Start of Block

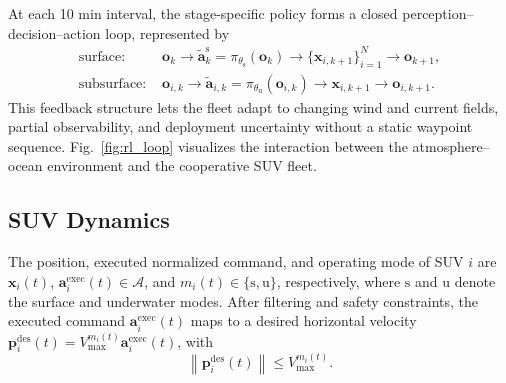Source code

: \documentclass[a4paper,fleqn]{cas-dc}
\begin{document}
At each 10 min interval, the stage-specific policy forms a closed
perception--decision--action loop, represented by
\begin{equation}
\begin{aligned}
\text{surface: }&
\mathbf{o}_{k}\rightarrow
\tilde{\mathbf{a}}_{k}^{\mathrm{s}}=\pi_{\theta_{\mathrm{s}}}(\mathbf{o}_{k})
\rightarrow
\{\mathbf{x}_{i,k+1}\}_{i=1}^{N}
\rightarrow
\mathbf{o}_{k+1},\\
\text{subsurface: }&
\mathbf{o}_{i,k}\rightarrow
\tilde{\mathbf{a}}_{i,k}=\pi_{\theta_{\mathrm{u}}}(\mathbf{o}_{i,k})
\rightarrow
\mathbf{x}_{i,k+1}
\rightarrow
\mathbf{o}_{i,k+1}.
\end{aligned}
\label{eq:closed_loop}
\end{equation}
This feedback structure lets the fleet adapt to changing wind and current fields,
partial observability, and deployment uncertainty without a static waypoint
sequence. Fig.~\ref{fig:rl_loop} visualizes the interaction between the
atmosphere--ocean environment and the cooperative SUV fleet.

\subsection{SUV Dynamics}
\label{subsec:dynamic_constraints}

The position, executed normalized command, and operating mode of SUV \(i\) are
\(\mathbf{x}_i(t)\),
\(\mathbf{a}_i^{\mathrm{exec}}(t)\in\mathcal{A}\), and
$m_i(t)\in\{\mathrm{s},\mathrm{u}\}$, respectively, where $\mathrm{s}$ and
$\mathrm{u}$ denote the surface and underwater modes. After filtering and
safety constraints, the executed command
\(\mathbf{a}_i^{\mathrm{exec}}(t)\) maps to a desired horizontal
velocity \(\mathbf{p}_i^{\mathrm{des}}(t)
=V_{\max}^{m_i(t)}\mathbf{a}_i^{\mathrm{exec}}(t)\), with
\begin{equation}
\left\|\mathbf{p}_i^{\mathrm{des}}(t)\right\|\leq V_{\max}^{m_i(t)}.
\label{eq:speed_constraint}
\end{equation}
\end{document}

End of Block

## TASK GOAL
Please set down every line of the data above precisely, dropping the images.

## EXERCISE ANSWER
Source code

: \documentclass[a4paper,fleqn]{cas-dc}
\begin{document}
At each 10 min interval, the stage-specific policy forms a closed
perception--decision--action loop, represented by
\begin{equation}
\begin{aligned}
\text{surface: }&
\mathbf{o}_{k}\rightarrow
\tilde{\mathbf{a}}_{k}^{\mathrm{s}}=\pi_{\theta_{\mathrm{s}}}(\mathbf{o}_{k})
\rightarrow
\{\mathbf{x}_{i,k+1}\}_{i=1}^{N}
\rightarrow
\mathbf{o}_{k+1},\\
\text{subsurface: }&
\mathbf{o}_{i,k}\rightarrow
\tilde{\mathbf{a}}_{i,k}=\pi_{\theta_{\mathrm{u}}}(\mathbf{o}_{i,k})
\rightarrow
\mathbf{x}_{i,k+1}
\rightarrow
\mathbf{o}_{i,k+1}.
\end{aligned}
\label{eq:closed_loop}
\end{equation}
This feedback structure lets the fleet adapt to changing wind and current fields,
partial observability, and deployment uncertainty without a static waypoint
sequence. Fig.~\ref{fig:rl_loop} visualizes the interaction between the
atmosphere--ocean environment and the cooperative SUV fleet.

\subsection{SUV Dynamics}
\label{subsec:dynamic_constraints}

The position, executed normalized command, and operating mode of SUV \(i\) are
\(\mathbf{x}_i(t)\),
\(\mathbf{a}_i^{\mathrm{exec}}(t)\in\mathcal{A}\), and
$m_i(t)\in\{\mathrm{s},\mathrm{u}\}$, respectively, where $\mathrm{s}$ and
$\mathrm{u}$ denote the surface and underwater modes. After filtering and
safety constraints, the executed command
\(\mathbf{a}_i^{\mathrm{exec}}(t)\) maps to a desired horizontal
velocity \(\mathbf{p}_i^{\mathrm{des}}(t)
=V_{\max}^{m_i(t)}\mathbf{a}_i^{\mathrm{exec}}(t)\), with
\begin{equation}
\left\|\mathbf{p}_i^{\mathrm{des}}(t)\right\|\leq V_{\max}^{m_i(t)}.
\label{eq:speed_constraint}
\end{equation}
\end{document}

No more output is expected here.